Excerpts from a dataset
--*--

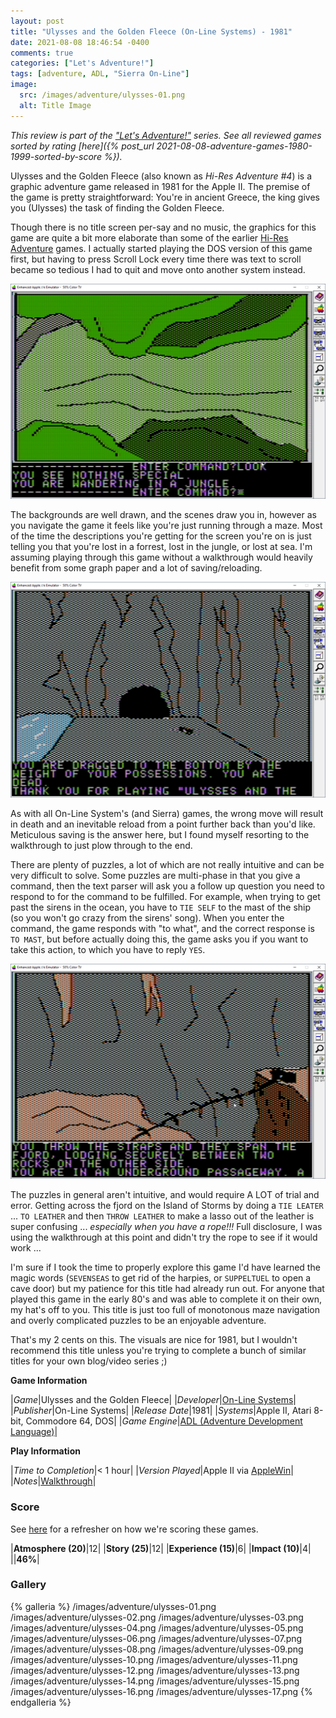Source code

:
 ```yaml
---
layout: post
title: "Ulysses and the Golden Fleece (On-Line Systems) - 1981"
date: 2021-08-08 18:46:54 -0400
comments: true
categories: ["Let's Adventure!"]
tags: [adventure, ADL, "Sierra On-Line"]
image:
  src: /images/adventure/ulysses-01.png
  alt: Title Image
---
```


_This review is part of the ["Let's Adventure!"](https://www.alexbevi.com/categories/let-s-adventure/) series. See all reviewed games sorted by rating [here]({% post_url 2021-08-08-adventure-games-1980-1999-sorted-by-score %})._

Ulysses and the Golden Fleece (also known as _Hi-Res Adventure #4_) is a graphic adventure game released in 1981 for the Apple II. The premise of the game is pretty straightforward: You're in ancient Greece, the king gives you (Ulysses) the task of finding the Golden Fleece.

Though there is no title screen per-say and no music, the graphics for this game are quite a bit more elaborate than some of the earlier [Hi-Res Adventure](https://en.wikipedia.org/wiki/List_of_Hi-Res_Adventures_video_games) games. I actually started playing the DOS version of this game first, but having to press Scroll Lock every time there was text to scroll became so tedious I had to quit and move onto another system instead.

![](/images/adventure/ulysses-10.png)

The backgrounds are well drawn, and the scenes draw you in, however as you navigate the game it feels like you're just running through a maze. Most of the time the descriptions you're getting for the screen you're on is just telling you that you're lost in a forrest, lost in the jungle, or lost at sea. I'm assuming playing through this game without a walkthrough would heavily benefit from some graph paper and a lot of saving/reloading.

![](/images/adventure/ulysses-09.png)

As with all On-Line System's (and Sierra) games, the wrong move will result in death and an inevitable reload from a point further back than you'd like. Meticulous saving is the answer here, but I found myself resorting to the walkthrough to just plow through to the end.

There are plenty of puzzles, a lot of which are not really intuitive and can be very difficult to solve. Some puzzles are multi-phase in that you give a command, then the text parser will ask you a follow up question you need to respond to for the command to be fulfilled. For example, when trying to get past the sirens in the ocean, you have to `TIE SELF` to the mast of the ship (so you won't go crazy from the sirens' song). When you enter the command, the game responds with "to what", and the correct response is `TO MAST`, but before actually doing this, the game asks you if you want to take this action, to which you have to reply `YES`.

![](/images/adventure/ulysses-11.png)

The puzzles in general aren't intuitive, and would require A LOT of trial and error. Getting across the fjord on the Island of Storms by doing a `TIE LEATER` ... `TO LEATHER` and then `THROW LEATHER` to make a lasso out of the leather is super confusing ... _especially when you have a rope!!!_ Full disclosure, I was using the walkthrough at this point and didn't try the rope to see if it would work ...

I'm sure if I took the time to properly explore this game I'd have learned the magic words (`SEVENSEAS` to get rid of the harpies, or `SUPPELTUEL` to open a cave door) but my patience for this title had already run out. For anyone that played this game in the early 80's and was able to complete it on their own, my hat's off to you. This title is just too full of monotonous maze navigation and overly complicated puzzles to be an enjoyable adventure.

That's my 2 cents on this. The visuals are nice for 1981, but I wouldn't recommend this title unless you're trying to complete a bunch of similar titles for your own blog/video series ;)

**Game Information**

|*Game*|Ulysses and the Golden Fleece|
|*Developer*|[On-Line Systems](https://en.wikipedia.org/wiki/On-Line_Systems)|
|*Publisher*|On-Line Systems|
|*Release Date*|1981|
|*Systems*|Apple II, Atari 8-bit, Commodore 64, DOS|
|*Game Engine*|[ADL (Adventure Development Language)](https://wiki.scummvm.org/index.php?title=ADL)|

**Play Information**

|*Time to Completion*|< 1 hour|
|*Version Played*|Apple II via [AppleWin](https://github.com/AppleWin/AppleWin)|
|*Notes*|[Walkthrough](https://adventuregamers.com/walkthrough/full/ulysses-and-the-golden-fleece)|

### Score

See [here](https://www.alexbevi.com/blog/2021/07/28/adventure-games-1980-1999/#scoring) for a refresher on how we're scoring these games.

|**Atmosphere (20)**|12|
|**Story (25)**|12|
|**Experience (15)**|6|
|**Impact (10)**|4|
||**46%**|

### Gallery

{% galleria %}
/images/adventure/ulysses-01.png
/images/adventure/ulysses-02.png
/images/adventure/ulysses-03.png
/images/adventure/ulysses-04.png
/images/adventure/ulysses-05.png
/images/adventure/ulysses-06.png
/images/adventure/ulysses-07.png
/images/adventure/ulysses-08.png
/images/adventure/ulysses-09.png
/images/adventure/ulysses-10.png
/images/adventure/ulysses-11.png
/images/adventure/ulysses-12.png
/images/adventure/ulysses-13.png
/images/adventure/ulysses-14.png
/images/adventure/ulysses-15.png
/images/adventure/ulysses-16.png
/images/adventure/ulysses-17.png
{% endgalleria %}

--*--

▶ [TASK]: Return each line among the entries that holds the word "categories".

▶ [EXERCISE SOLUTION]:
categories: ["Let's Adventure!"]
_This review is part of the ["Let's Adventure!"](https://www.alexbevi.com/categories/let-s-adventure/) series. See all reviewed games sorted by rating [here]({% post_url 2021-08-08-adventure-games-1980-1999-sorted-by-score %})._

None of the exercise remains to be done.